We rode county buses from Lake Worth to Delray Beach, where county dignitaries and PalmTran employees stuck their gold shovels in dirt Tuesday to mark the start of a year-plus project to build an expanded headquarters from which the county hopes to launch a next-generation fleet of buses.

The county plans to use its upgraded facility to help its case as PalmTran pursues more federal grants and funding to transition to zero-emission vehicles. The facility will be equipped to charge fully electric buses. 

The $25 million expansion of the Delray facility is 90 percent paid for by federal grants.

The move comes on the heels of another big transit push: Route Performance Maximization (RPM) – an effort to smooth connections between buses, extend the hours of some routes and reduce delays across the system – kicked off in September.

The route from downtown Lake Worth to 100 North Congress in Delray Beach took about 80 minutes, compared to a roughly 20 minute drive. I hopped on the 2 Southbound at Dixie Highway and 2nd Avenue, took a short walk around the corner to 1st Street, and transferred to the 81 Westbound, which got me about a third of a mile from my final destination.

I spent a little less than an hour riding the bus, and the rest of the time either walking to or waiting at my bus stops. At $2 per bus, it didn’t cost me any less than I would have paid for gas – but I have a car, while many transit riders don’t.

PalmTran did a couple things well: My buses all showed up within 4 minutes of when they were scheduled, which beats my usual margin of error when grappling with South Florida traffic. And the distances I had to walk to get to my bus stop, and then from my last stop to my final destination, were both about a third of a mile – manageable, at least for a young and fully mobile person like myself. 

PalmTran has been trying to lure customers of ridesharing apps like Uber to county buses with a few bells and whistles – I was able to track my buses’ arrival on the MyStop Mobile app, and double-check my route on Google Maps using the buses’ free Wi-Fi. None of my buses had USB charging ports, but PalmTran spokesman Joe Harrington said newer additions to the county bus fleet do.

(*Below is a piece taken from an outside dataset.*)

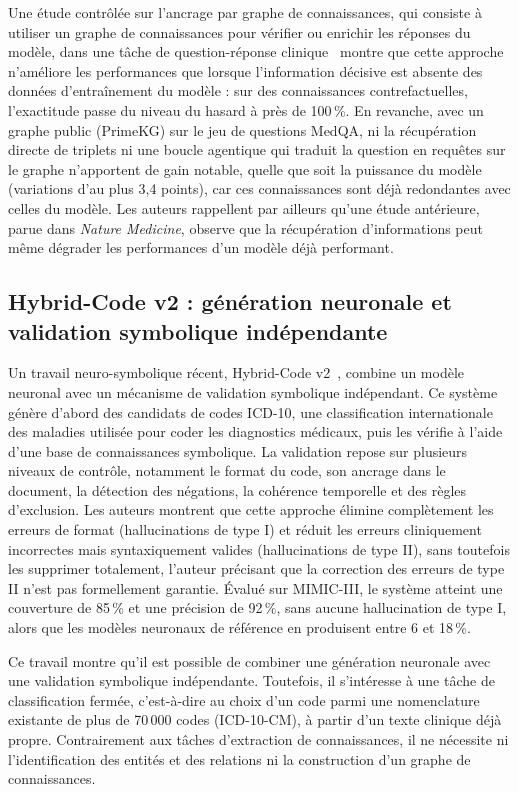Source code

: Une étude contrôlée sur l'ancrage par graphe de connaissances, qui consiste à utiliser un graphe de connaissances pour vérifier ou enrichir les réponses du modèle, dans une tâche de question-réponse clinique~\cite{mandarapu2026knowledge} montre que cette approche n'améliore les performances que lorsque l'information décisive est absente des données d'entraînement du modèle : sur des connaissances contrefactuelles, l'exactitude passe du niveau du hasard à près de 100\,\%. En revanche, avec un graphe public (PrimeKG) sur le jeu de questions MedQA, ni la récupération directe de triplets ni une boucle agentique qui traduit la question en requêtes sur le graphe n'apportent de gain notable, quelle que soit la puissance du modèle (variations d'au plus 3,4 points), car ces connaissances sont déjà redondantes avec celles du modèle. Les auteurs rappellent par ailleurs qu'une étude antérieure, parue dans \textit{Nature Medicine}, observe que la récupération d'informations peut même dégrader les performances d'un modèle déjà performant.

\subsection{Hybrid-Code v2 : génération neuronale et validation symbolique indépendante}

Un travail neuro-symbolique récent, Hybrid-Code v2~\cite{hybrid2512v2}, combine un modèle neuronal avec un mécanisme de validation symbolique indépendant. Ce système génère d'abord des candidats de codes ICD-10, une classification internationale des maladies utilisée pour coder les diagnostics médicaux, puis les vérifie à l'aide d'une base de connaissances symbolique. La validation repose sur plusieurs niveaux de contrôle, notamment le format du code, son ancrage dans le document, la détection des négations, la cohérence temporelle et des règles d'exclusion. Les auteurs montrent que cette approche élimine complètement les erreurs de format (hallucinations de type I) et réduit les erreurs cliniquement incorrectes mais syntaxiquement valides (hallucinations de type II), sans toutefois les supprimer totalement, l'auteur précisant que la correction des erreurs de type II n'est pas formellement garantie. Évalué sur MIMIC-III, le système atteint une couverture de 85\,\% et une précision de 92\,\%, sans aucune hallucination de type I, alors que les modèles neuronaux de référence en produisent entre 6 et 18\,\%.

Ce travail montre qu'il est possible de combiner une génération neuronale avec une validation symbolique indépendante. Toutefois, il s'intéresse à une tâche de classification fermée, c'est-à-dire au choix d'un code parmi une nomenclature existante de plus de 70\,000 codes (ICD-10-CM), à partir d'un texte clinique déjà propre. Contrairement aux tâches d'extraction de connaissances, il ne nécessite ni l'identification des entités et des relations ni la construction d'un graphe de connaissances.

If PalmTran’s grand vision for its new Delray Beach headquarters comes to fruition, I could be making that bus trip on fully electric buses within the next five years or so. 

Credit Madeline Fox / WLRN
/
WLRN
County officials and PalmTran staff dig their gold shovels into the dirt for the ceremonial groundbreaking of the Delray Beach facility's new parking area. After parking is finished, construction will begin on the facility's offices and maintenance areas.

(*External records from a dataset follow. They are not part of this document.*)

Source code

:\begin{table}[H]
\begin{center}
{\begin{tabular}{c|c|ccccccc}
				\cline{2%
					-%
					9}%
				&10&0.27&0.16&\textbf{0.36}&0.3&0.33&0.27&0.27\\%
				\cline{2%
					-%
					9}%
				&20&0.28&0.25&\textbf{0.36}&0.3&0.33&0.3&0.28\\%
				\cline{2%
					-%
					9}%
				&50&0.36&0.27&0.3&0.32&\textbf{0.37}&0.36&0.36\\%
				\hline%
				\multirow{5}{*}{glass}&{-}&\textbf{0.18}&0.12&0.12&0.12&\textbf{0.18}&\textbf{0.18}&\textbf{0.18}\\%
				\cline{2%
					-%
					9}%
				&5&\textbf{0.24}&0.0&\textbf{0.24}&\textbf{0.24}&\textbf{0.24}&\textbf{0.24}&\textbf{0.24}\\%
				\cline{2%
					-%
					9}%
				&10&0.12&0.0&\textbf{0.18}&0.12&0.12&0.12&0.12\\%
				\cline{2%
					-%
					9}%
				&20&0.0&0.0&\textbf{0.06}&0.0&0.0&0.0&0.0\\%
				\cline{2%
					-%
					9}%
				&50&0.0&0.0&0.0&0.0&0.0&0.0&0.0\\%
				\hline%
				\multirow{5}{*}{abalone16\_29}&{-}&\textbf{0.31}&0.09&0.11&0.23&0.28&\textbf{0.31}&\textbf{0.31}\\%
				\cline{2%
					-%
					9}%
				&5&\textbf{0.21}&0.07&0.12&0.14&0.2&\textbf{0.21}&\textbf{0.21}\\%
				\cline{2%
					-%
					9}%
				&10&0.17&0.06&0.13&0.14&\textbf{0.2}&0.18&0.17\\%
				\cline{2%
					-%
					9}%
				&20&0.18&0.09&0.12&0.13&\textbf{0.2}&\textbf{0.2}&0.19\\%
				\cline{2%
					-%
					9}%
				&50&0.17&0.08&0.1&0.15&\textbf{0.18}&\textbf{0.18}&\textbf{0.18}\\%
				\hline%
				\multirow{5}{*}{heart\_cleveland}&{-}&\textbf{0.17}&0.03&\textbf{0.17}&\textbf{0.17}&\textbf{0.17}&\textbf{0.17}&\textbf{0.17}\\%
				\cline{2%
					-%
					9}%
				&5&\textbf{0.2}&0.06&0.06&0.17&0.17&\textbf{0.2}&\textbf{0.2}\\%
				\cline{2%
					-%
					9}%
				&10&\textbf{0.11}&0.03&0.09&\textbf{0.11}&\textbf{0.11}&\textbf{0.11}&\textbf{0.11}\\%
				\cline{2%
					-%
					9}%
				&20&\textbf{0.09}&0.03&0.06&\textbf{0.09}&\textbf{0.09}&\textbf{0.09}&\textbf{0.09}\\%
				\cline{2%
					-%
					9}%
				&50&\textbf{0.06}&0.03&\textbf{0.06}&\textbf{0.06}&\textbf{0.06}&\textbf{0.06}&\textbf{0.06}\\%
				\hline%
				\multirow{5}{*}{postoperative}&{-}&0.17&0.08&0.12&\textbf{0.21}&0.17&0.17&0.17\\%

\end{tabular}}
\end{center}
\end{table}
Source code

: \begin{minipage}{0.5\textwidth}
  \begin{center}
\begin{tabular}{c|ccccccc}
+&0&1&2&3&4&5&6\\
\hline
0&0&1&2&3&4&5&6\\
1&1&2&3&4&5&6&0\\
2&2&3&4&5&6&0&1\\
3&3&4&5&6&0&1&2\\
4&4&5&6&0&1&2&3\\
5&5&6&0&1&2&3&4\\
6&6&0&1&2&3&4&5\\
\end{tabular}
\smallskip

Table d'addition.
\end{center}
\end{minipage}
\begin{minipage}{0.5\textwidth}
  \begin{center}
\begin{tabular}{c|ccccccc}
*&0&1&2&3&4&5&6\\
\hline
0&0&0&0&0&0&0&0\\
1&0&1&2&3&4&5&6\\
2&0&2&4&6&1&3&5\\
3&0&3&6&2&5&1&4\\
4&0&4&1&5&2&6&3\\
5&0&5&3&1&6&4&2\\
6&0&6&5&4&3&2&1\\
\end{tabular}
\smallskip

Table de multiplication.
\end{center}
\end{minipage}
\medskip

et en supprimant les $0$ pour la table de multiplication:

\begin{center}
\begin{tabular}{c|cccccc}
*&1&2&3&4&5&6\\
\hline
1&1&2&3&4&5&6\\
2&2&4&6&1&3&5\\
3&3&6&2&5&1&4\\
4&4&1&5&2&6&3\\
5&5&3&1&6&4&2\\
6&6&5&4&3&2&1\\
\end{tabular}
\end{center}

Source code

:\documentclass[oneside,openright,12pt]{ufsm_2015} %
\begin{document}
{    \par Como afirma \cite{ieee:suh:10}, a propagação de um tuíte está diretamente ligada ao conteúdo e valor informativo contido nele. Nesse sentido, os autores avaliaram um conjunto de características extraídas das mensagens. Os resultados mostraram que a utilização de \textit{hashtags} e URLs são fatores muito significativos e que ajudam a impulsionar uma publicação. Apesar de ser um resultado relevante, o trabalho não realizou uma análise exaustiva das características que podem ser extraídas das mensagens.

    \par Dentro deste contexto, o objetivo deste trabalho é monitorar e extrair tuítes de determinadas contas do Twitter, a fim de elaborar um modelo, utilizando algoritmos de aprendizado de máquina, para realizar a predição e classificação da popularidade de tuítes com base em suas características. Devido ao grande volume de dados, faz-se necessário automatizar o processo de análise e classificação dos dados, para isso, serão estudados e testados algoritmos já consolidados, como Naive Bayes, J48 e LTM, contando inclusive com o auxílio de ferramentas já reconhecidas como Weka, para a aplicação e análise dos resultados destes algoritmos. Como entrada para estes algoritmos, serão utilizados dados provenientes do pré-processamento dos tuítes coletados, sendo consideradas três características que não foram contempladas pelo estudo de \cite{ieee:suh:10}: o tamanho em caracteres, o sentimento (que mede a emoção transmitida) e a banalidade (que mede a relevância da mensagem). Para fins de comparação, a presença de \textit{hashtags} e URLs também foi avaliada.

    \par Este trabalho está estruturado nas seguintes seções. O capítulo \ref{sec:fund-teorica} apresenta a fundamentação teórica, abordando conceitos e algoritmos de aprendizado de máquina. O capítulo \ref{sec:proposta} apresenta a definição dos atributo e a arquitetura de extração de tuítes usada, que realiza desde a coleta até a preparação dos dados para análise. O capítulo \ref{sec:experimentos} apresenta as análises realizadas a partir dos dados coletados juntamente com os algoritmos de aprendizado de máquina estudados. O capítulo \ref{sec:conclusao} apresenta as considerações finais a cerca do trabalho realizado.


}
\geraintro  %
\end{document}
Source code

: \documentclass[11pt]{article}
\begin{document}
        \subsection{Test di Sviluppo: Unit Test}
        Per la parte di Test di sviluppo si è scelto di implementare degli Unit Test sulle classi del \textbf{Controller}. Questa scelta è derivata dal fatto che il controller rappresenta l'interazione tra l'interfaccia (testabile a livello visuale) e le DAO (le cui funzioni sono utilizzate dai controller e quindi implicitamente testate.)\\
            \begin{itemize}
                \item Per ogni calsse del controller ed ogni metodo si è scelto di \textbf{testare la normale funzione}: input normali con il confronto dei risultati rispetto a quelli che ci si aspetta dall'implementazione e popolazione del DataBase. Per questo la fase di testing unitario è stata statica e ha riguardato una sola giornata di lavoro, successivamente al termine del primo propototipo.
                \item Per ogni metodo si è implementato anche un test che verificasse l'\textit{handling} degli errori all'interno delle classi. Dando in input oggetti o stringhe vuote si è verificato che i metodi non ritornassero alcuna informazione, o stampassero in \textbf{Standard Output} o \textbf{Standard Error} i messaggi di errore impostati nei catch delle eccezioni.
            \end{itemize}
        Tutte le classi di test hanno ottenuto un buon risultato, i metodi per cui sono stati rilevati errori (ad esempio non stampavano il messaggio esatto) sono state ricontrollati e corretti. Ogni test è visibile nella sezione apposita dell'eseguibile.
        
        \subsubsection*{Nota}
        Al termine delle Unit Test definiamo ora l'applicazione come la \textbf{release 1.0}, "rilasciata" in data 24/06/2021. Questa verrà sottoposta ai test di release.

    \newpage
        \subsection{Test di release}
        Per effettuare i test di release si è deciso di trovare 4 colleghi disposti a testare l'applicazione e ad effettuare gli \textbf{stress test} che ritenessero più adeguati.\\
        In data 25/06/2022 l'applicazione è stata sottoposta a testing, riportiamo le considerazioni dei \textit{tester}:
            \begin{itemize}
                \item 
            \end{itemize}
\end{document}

In the meantime, PalmTran leaders are happy to see ridership holding fairly steady in the face of a nationwide transit ridership decline. PalmTran executive director Clinton Forbes says the transit agency “put a tourniquet” on losing ridership. He credits that to a mix of the things PalmTran can control – the aforementioned route improvements and Wi-Fi – and the things it can’t, like high gas prices discouraging driving and high participation in the workforce leading to more people needing a way to get to work.

Still, Palm Beach County sees room to grow. County Commissioner Richard Weinroth pointed out that the area hosts a lot of transplants from the Northeast, where taking city trains and buses is the norm. But once they get to South Florida, he said, “we forget all that and just stay in our private passenger vehicles.”

When the new Delray Beach facility is completed in late 2020, employees currently working at the West Palm Beach office will move down. Harrington said the plan is to feed any money saved by consolidating everyone under one roof back into the system, to extend hours for some bus lines or run them along some routes more often.